By allocating $18,847 to a LESA, Betty finds a way to safeguard her future.  This strategic decision not only grants her the financial flexibility to make the desired home modifications but also removes the fear of failing to make mandated tax and insurance payments.

Opting for a LESA allows Betty to maintain her financial independence and focus on the joy of improving her home, secure in the knowledge that her ongoing property charges are covered.

Set-Aside FAQs


What is a reverse mortgage LESA set aside?

The LESA is a Life Expectancy Set Aside.  These are funds set aside from your line of credit and not made available to you that the servicer uses to pay your taxes and insurance when due.  They are not borrowed funds until you use them to pay property charges, so you do not accrue interest on the funds until they are used, and if you never use the funds, they were never borrowed and did not have to be repaid.

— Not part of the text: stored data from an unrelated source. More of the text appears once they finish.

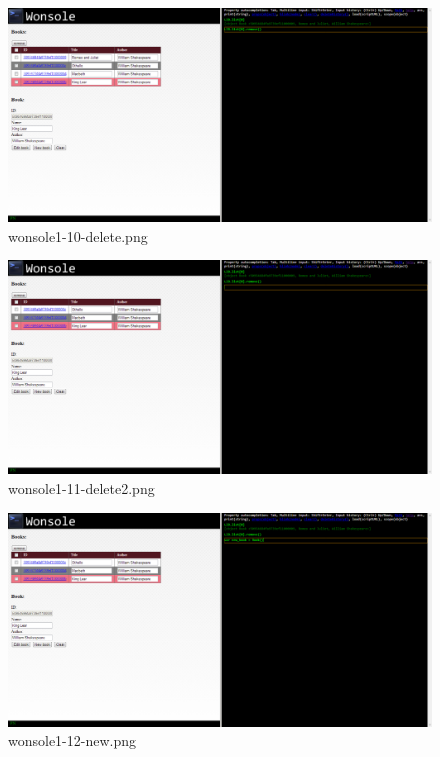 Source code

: \begin{figure}
\includegraphics[width=\textwidth]{screenshot/wonsole1-10-delete.png}
\caption{wonsole1-10-delete.png}
\label{wonsole1-10-delete.png}
\end{figure}


\clearpage
\begin{figure}
\includegraphics[width=\textwidth]{screenshot/wonsole1-11-delete2.png}
\caption{wonsole1-11-delete2.png}
\label{wonsole1-11-delete2.png}
\end{figure}


\begin{figure}
\includegraphics[width=\textwidth]{screenshot/wonsole1-12-new.png}
\caption{wonsole1-12-new.png}
\label{wonsole1-12-new.png}
\end{figure}


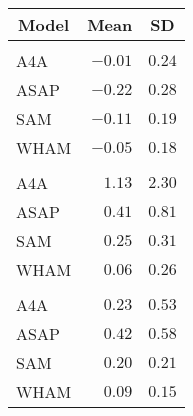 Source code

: \begin{center}
\begin{tabular}{lrr}
\toprule
\multicolumn{1}{c}{Model}&\multicolumn{1}{c}{Mean}&\multicolumn{1}{c}{SD}\tabularnewline
\midrule
&&\tabularnewline
A4A&$-0.01$&$0.24$\tabularnewline
ASAP&$-0.22$&$0.28$\tabularnewline
SAM&$-0.11$&$0.19$\tabularnewline
WHAM&$-0.05$&$0.18$\tabularnewline
\midrule
&&\tabularnewline
A4A&$ 1.13$&$2.30$\tabularnewline
ASAP&$ 0.41$&$0.81$\tabularnewline
SAM&$ 0.25$&$0.31$\tabularnewline
WHAM&$ 0.06$&$0.26$\tabularnewline
\midrule
&&\tabularnewline
A4A&$ 0.23$&$0.53$\tabularnewline
ASAP&$ 0.42$&$0.58$\tabularnewline
SAM&$ 0.20$&$0.21$\tabularnewline
WHAM&$ 0.09$&$0.15$\tabularnewline
\bottomrule
\end{tabular}\end{center}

How does a LESA benefit me?

If your reverse mortgage has a LESA account, you never have to worry about budgeting for or paying taxes or insurance on your home again.  The servicer will make the payments on your behalf, so you do not have to worry about having money available for tax or insurance bills.

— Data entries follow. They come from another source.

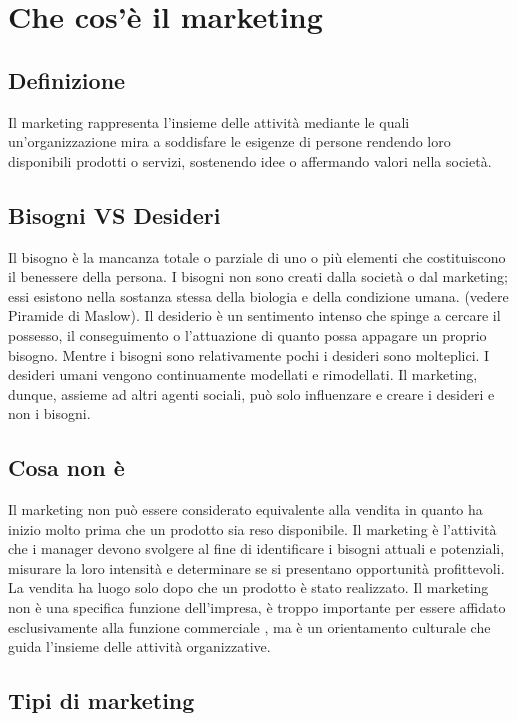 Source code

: \section{Che cos'è il marketing}
\subsection{Definizione}
Il marketing rappresenta l’insieme delle attività mediante le quali un’organizzazione mira a soddisfare le esigenze di persone rendendo loro disponibili prodotti o servizi, sostenendo idee o affermando valori nella società.

\subsection{Bisogni VS Desideri}
Il bisogno è la mancanza totale o parziale di uno o più elementi che costituiscono il benessere della persona. I bisogni non sono creati dalla società o dal marketing; essi esistono nella sostanza stessa della biologia e della condizione umana. (vedere Piramide di Maslow).
Il desiderio è un sentimento intenso che spinge a cercare il possesso, il conseguimento o l’attuazione di quanto possa appagare un proprio bisogno. \newline
Mentre i bisogni sono relativamente pochi i desideri sono molteplici. I desideri umani vengono continuamente modellati e rimodellati. \newline
Il marketing, dunque, assieme ad altri agenti sociali, può solo influenzare e creare i desideri e non i bisogni.

\subsection{Cosa non è}
Il marketing non può essere considerato equivalente alla vendita in quanto ha inizio molto prima che un prodotto sia reso disponibile. Il marketing è l’attività che i manager devono svolgere al fine di identificare i bisogni attuali e potenziali, misurare la loro intensità e determinare se si presentano opportunità profittevoli. La vendita ha luogo solo dopo che un prodotto è stato realizzato. \newline
Il marketing non è una specifica funzione dell’impresa, è troppo importante per essere affidato esclusivamente alla funzione commerciale , ma è un orientamento culturale che guida l’insieme delle attività organizzative.

\subsection{Tipi di marketing}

How does the LESA growth rate work?

LESA funds are in the line of credit, so the funds experience the same growth rate as other line of credit funds on the unused portion.  This allows the lender to withhold less than 100% of the funds you are expected to need at the onset as the funds will grow over time, and that will help meet future tax and insurance needs.

Can I opt-in voluntarily for a LESA set aside?

Borrowers can voluntarily elect to set aside an account to pay taxes and insurance even though most result from HUD requirements due to credit or income issues.  It works well for many borrowers, but you must remember that once a LESA has been elected, the borrower cannot later change their mind and drop the account (even if it was voluntarily established).

What is a reverse mortgage repair set aside?

A set aside for taxes and insurance is money set aside for approved repairs at 1.5% of the cost of those repairs until the repairs are completed.  Suppose the borrower has a line of credit loan.  In that case, they can then use any leftover set aside funds for whatever purpose they desire, but if you have a fixed rate loan and set aside funds are credited back against the loan balance, the borrower cannot take those funds as an additional draw.

If you have a reverse mortgage and fall behind on the taxes, can you get a modification putting the taxes and insurance on LESA?

A reverse mortgage regarding a Life Expectancy Set Aside (LESA) cannot be changed once it is closed.  If a LESA is established at the time of loan closing, it will remain in effect for the life of the loan, and a loan without a LESA established cannot have one established later.